When it comes to what the post-Brexit landscape will look like for employers with British employees on Irish soil (and vice versa), the question of immigration status remains high on the agenda. To date such workers have benefitted from freedom of movement, living and working in any EU member state without the need for passport stamps or visas. The border controls from an immigration perspective post-Brexit remain uncertain – with the possible exception of Ireland.

Irish and UK citizens living and working in the UK and Ireland welcomed news this month on the status of the Common Travel Area (the CTA). Their governments have entered into a Memorandum of Understanding (the MOU) that places the current CTA on more concrete footing. In short, regardless of the outcome of the UK's Brexit discussions with the EU, the historical rights of British and Irish citizens to live and work freely between Britain and Ireland have been gold-plated.

We summarise below what this means for employers of British and Irish citizens working in Ireland and the UK.

What is the CTA?

Prior to either the UK or Ireland being members of the EU, the CTA was an informal, historical arrangement granting Irish and British citizens certain rights and privileges. The CTA allowed Irish and UK citizens to travel, work, study, claim benefits and even vote in the UK (and vice versa). When Ireland and the UK subsequently became members of the EU, the rights of their citizens to move and work freely across all EU member states stemmed from EU legislation.

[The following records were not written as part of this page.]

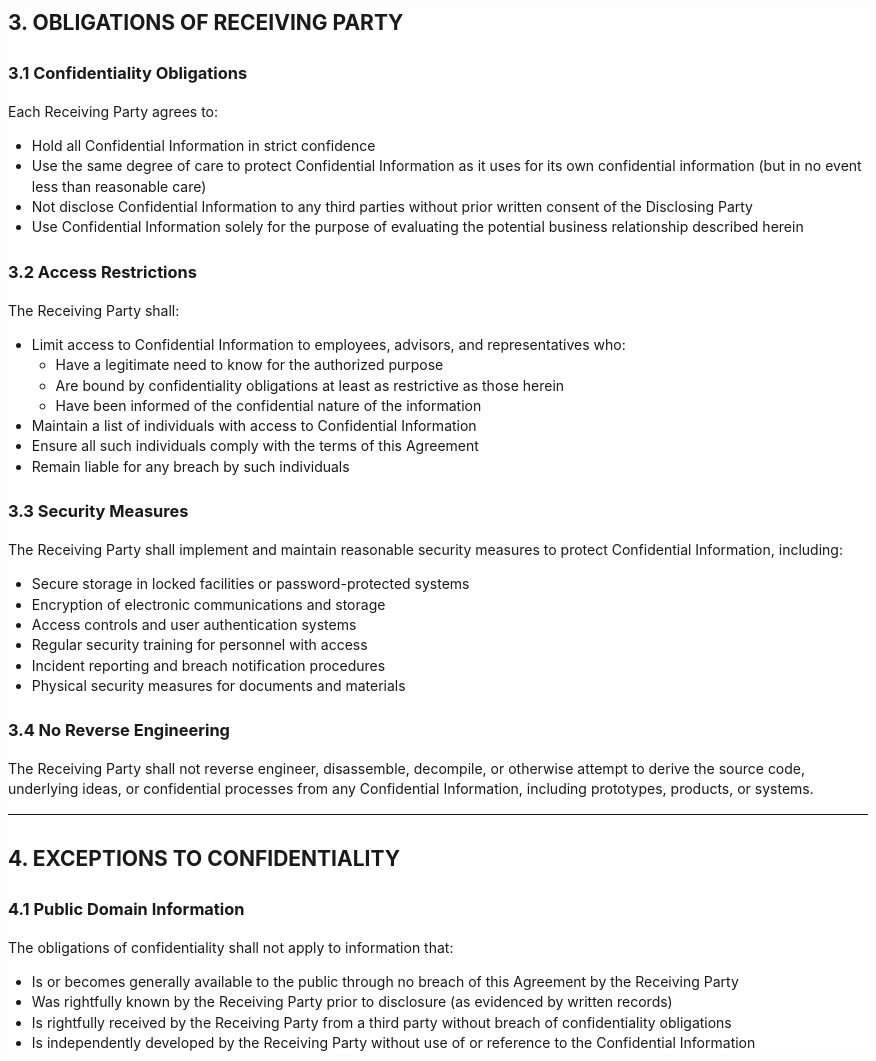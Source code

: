
## 3. OBLIGATIONS OF RECEIVING PARTY

### 3.1 Confidentiality Obligations
Each Receiving Party agrees to:
- Hold all Confidential Information in strict confidence
- Use the same degree of care to protect Confidential Information as it uses for its own confidential information (but in no event less than reasonable care)
- Not disclose Confidential Information to any third parties without prior written consent of the Disclosing Party
- Use Confidential Information solely for the purpose of evaluating the potential business relationship described herein

### 3.2 Access Restrictions
The Receiving Party shall:
- Limit access to Confidential Information to employees, advisors, and representatives who:
  - Have a legitimate need to know for the authorized purpose
  - Are bound by confidentiality obligations at least as restrictive as those herein
  - Have been informed of the confidential nature of the information
- Maintain a list of individuals with access to Confidential Information
- Ensure all such individuals comply with the terms of this Agreement
- Remain liable for any breach by such individuals

### 3.3 Security Measures
The Receiving Party shall implement and maintain reasonable security measures to protect Confidential Information, including:
- Secure storage in locked facilities or password-protected systems
- Encryption of electronic communications and storage
- Access controls and user authentication systems
- Regular security training for personnel with access
- Incident reporting and breach notification procedures
- Physical security measures for documents and materials

### 3.4 No Reverse Engineering
The Receiving Party shall not reverse engineer, disassemble, decompile, or otherwise attempt to derive the source code, underlying ideas, or confidential processes from any Confidential Information, including prototypes, products, or systems.

---

## 4. EXCEPTIONS TO CONFIDENTIALITY

### 4.1 Public Domain Information
The obligations of confidentiality shall not apply to information that:
- Is or becomes generally available to the public through no breach of this Agreement by the Receiving Party
- Was rightfully known by the Receiving Party prior to disclosure (as evidenced by written records)
- Is rightfully received by the Receiving Party from a third party without breach of confidentiality obligations
- Is independently developed by the Receiving Party without use of or reference to the Confidential Information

At present, one of the most concerning questions for employees (and employers) is the free movement of workers. In a post-Brexit world, where the UK is no longer a member of the EU, will the same freedom of movement exist or will such workers be subject to much stricter visa and immigration controls?

From Ireland's perspective, both Governments have pointed to the existence of the CTA, which pre-dates their membership of the EU and, arguably, is not conditional on continued EU membership, to provide reassurance to affected citizens of the default position post-Brexit. In short, the unique arrangement in place between Irish and British citizens living and working in their respective countries will remain protected by the CTA regardless of the deal done between the UK and the EU.

What is the MOU?

Despite the commitment of both Irish and UK governments that the provisions of the CTA would continue to be honoured post-Brexit, the informal nature of this arrangement had resulted in uncertainty.There were concerns about what could happen in practice – particularly in a 'no deal' Brexit scenario.

These concerns have been addressed to some degree by the MOU. This is a more formal agreement which clearly affirms that Irish citizens in the UK (and British citizens in Ireland) will continue to benefit from the same rights as they do now post-Brexit.

Comment

The MOU is a good news story and confirms the special and unique relationship between Ireland and the UK.

Although not legally binding, the MOU underlines the commitment of the UK and Irish governments to ensure the continuation of these reciprocal rights post-Brexit. From a practical perspective, British citizens working in Ireland (and Irish citizens working in the UK) will take comfort that no actions are required on their part to regularise their immigration status post-Brexit. This may not be the case for other EU nationals living and working in the UK. Businesses on either side of the Irish sea will no doubt welcome the MOU as a positive and progressive step in their Brexit preparations.